■ **Work item**
Lines that include the string "Description" are the ones to copy from the entries below.

[Saved entries]
=== Begin Enclosure ===
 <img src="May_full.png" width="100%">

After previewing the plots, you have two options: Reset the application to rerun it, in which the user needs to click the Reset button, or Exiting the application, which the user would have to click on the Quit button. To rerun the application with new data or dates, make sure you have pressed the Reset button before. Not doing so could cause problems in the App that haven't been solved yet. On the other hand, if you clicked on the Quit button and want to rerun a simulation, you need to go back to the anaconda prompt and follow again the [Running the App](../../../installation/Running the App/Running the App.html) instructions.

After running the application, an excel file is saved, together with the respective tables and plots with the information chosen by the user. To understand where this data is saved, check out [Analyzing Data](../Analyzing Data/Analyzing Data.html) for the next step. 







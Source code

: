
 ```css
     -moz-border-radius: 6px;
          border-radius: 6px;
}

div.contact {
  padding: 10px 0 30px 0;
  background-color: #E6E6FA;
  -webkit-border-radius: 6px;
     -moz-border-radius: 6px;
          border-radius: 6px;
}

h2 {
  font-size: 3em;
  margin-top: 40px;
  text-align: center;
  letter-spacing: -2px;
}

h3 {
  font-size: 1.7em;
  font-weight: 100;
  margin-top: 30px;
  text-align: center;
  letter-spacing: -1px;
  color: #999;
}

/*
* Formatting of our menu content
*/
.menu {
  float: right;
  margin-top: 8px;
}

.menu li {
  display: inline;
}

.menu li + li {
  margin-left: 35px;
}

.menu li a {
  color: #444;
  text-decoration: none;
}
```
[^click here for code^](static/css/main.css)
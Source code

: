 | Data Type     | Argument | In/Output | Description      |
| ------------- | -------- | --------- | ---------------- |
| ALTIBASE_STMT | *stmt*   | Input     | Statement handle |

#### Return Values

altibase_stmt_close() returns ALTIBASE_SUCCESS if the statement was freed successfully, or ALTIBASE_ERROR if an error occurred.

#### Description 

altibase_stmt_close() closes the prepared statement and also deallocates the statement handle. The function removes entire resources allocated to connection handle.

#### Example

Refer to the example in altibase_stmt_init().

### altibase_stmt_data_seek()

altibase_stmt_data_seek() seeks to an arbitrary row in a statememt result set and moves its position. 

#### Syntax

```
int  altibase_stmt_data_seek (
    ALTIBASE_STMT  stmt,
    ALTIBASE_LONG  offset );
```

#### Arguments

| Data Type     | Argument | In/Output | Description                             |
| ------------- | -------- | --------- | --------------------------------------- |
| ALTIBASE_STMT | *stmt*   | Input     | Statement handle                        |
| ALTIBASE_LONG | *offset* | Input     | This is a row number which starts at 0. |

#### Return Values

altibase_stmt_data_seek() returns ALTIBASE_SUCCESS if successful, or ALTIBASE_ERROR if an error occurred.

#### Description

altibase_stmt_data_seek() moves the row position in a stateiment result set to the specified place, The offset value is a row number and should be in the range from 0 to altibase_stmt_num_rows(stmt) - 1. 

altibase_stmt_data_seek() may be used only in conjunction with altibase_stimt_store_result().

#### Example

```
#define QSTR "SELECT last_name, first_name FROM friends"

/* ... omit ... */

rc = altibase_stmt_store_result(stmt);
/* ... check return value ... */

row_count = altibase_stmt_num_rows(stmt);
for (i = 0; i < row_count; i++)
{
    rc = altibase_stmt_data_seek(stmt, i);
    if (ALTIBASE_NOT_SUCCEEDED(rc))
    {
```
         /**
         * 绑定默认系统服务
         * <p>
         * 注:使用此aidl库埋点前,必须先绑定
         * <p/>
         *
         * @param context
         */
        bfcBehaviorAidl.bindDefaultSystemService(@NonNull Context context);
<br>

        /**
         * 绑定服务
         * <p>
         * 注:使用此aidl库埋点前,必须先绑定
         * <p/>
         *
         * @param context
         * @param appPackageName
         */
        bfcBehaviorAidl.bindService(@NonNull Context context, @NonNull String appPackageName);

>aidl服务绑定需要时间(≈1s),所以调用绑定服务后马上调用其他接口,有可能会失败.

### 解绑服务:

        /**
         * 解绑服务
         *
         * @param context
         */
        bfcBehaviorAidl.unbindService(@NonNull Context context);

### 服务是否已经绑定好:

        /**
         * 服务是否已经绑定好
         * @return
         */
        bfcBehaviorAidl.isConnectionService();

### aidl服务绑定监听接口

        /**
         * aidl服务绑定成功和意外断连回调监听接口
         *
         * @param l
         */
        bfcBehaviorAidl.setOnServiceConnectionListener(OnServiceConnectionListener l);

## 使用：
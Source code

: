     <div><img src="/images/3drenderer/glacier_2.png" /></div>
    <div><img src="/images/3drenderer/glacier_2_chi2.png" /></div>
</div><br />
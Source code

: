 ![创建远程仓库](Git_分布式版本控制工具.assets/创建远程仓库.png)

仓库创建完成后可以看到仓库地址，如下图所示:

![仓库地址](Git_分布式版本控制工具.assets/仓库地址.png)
=== End Enclosure ===
■ **Result for this task**
: | Data Type     | Argument | In/Output | Description      |
#### Description 
| Data Type     | Argument | In/Output | Description                             |
#### Description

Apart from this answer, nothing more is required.